- [To do]:
From the data below, copy exactly the lines that lie between the one holding "with diffuse large-B-cell lymphoma." and the one holding "Age and acute myeloid leukemia.", including both, and nothing more.

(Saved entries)
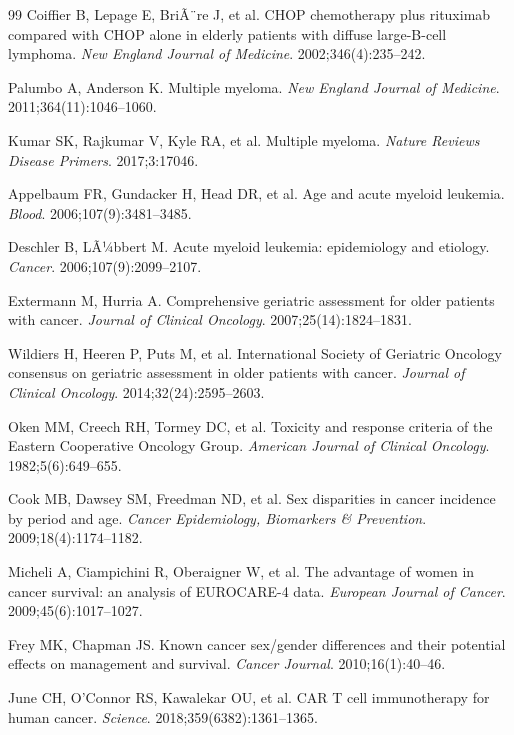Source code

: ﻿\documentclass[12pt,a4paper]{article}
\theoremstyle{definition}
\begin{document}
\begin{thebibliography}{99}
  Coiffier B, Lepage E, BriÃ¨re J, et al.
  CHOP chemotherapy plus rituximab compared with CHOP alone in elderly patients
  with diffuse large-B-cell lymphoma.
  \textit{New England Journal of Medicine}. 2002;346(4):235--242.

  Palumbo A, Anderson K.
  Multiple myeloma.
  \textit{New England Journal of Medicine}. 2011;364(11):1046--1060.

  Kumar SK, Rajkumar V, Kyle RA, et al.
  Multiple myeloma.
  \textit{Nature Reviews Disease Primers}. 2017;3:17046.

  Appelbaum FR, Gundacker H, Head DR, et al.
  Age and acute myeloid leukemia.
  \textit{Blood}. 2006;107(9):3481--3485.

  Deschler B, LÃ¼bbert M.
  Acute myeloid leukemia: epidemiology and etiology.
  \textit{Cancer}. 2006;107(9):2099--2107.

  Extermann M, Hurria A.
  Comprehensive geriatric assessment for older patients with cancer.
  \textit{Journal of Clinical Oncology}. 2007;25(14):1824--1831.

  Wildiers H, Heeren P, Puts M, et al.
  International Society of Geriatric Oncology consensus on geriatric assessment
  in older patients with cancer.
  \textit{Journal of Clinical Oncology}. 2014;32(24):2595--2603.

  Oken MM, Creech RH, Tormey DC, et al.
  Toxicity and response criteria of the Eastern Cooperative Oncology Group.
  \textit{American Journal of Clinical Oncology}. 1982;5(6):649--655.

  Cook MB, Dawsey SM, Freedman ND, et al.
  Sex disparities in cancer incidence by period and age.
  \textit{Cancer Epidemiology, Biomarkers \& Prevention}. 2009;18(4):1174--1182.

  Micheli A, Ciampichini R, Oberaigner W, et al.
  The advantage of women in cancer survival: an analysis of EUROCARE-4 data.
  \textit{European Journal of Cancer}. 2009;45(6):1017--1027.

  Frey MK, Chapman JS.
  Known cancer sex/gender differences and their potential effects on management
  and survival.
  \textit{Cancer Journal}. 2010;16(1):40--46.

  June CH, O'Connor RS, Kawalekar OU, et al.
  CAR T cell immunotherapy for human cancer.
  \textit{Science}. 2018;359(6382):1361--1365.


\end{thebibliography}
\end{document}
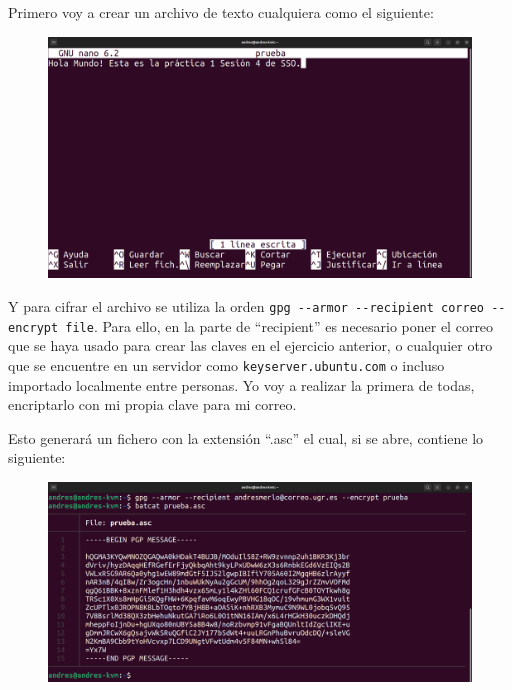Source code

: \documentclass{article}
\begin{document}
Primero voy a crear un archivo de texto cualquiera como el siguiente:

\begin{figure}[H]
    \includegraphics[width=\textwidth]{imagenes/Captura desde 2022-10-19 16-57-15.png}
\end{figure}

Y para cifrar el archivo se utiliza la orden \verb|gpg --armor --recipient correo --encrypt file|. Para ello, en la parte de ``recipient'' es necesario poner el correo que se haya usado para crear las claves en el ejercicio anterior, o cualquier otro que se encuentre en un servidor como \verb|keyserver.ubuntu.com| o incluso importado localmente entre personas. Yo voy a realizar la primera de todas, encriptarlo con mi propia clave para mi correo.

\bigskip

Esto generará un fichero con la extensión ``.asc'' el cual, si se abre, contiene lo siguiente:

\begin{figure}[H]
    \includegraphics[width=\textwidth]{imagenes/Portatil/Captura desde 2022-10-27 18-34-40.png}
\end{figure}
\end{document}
...
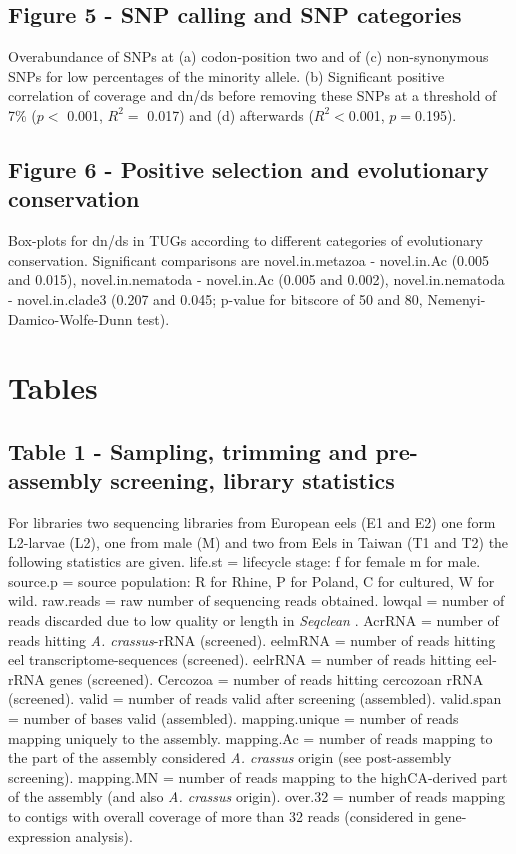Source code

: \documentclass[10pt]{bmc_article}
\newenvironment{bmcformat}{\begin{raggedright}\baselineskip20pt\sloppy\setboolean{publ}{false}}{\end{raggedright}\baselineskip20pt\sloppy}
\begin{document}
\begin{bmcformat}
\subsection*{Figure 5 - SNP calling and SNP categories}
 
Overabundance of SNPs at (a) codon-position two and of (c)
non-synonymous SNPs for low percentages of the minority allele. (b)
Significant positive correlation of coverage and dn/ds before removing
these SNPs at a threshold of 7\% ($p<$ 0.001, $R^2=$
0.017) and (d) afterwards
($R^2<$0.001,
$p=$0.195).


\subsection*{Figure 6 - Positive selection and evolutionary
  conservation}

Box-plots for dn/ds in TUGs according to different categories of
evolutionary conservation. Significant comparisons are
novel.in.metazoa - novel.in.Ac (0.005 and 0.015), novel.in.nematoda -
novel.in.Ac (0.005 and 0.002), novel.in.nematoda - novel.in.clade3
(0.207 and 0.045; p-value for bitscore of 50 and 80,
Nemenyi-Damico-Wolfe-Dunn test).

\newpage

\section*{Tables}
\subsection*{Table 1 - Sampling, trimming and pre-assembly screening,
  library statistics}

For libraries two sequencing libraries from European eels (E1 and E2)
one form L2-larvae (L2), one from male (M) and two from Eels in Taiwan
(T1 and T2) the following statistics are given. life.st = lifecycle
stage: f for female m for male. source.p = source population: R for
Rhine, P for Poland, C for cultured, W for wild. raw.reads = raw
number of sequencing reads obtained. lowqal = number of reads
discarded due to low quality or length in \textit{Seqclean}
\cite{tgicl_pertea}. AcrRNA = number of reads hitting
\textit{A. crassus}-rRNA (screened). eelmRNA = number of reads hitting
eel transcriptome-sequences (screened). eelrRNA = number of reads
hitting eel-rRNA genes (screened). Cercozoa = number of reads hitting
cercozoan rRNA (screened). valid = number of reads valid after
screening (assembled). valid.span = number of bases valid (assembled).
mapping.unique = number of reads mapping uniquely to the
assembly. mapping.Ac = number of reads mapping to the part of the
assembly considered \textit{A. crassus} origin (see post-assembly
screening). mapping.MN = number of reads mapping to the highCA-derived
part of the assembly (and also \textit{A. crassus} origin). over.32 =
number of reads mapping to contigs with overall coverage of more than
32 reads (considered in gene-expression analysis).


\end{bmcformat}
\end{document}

- [Output of the task]:
  with diffuse large-B-cell lymphoma.
  \textit{New England Journal of Medicine}. 2002;346(4):235--242.

  Palumbo A, Anderson K.
  Multiple myeloma.
  \textit{New England Journal of Medicine}. 2011;364(11):1046--1060.

  Kumar SK, Rajkumar V, Kyle RA, et al.
  Multiple myeloma.
  \textit{Nature Reviews Disease Primers}. 2017;3:17046.

  Appelbaum FR, Gundacker H, Head DR, et al.
  Age and acute myeloid leukemia.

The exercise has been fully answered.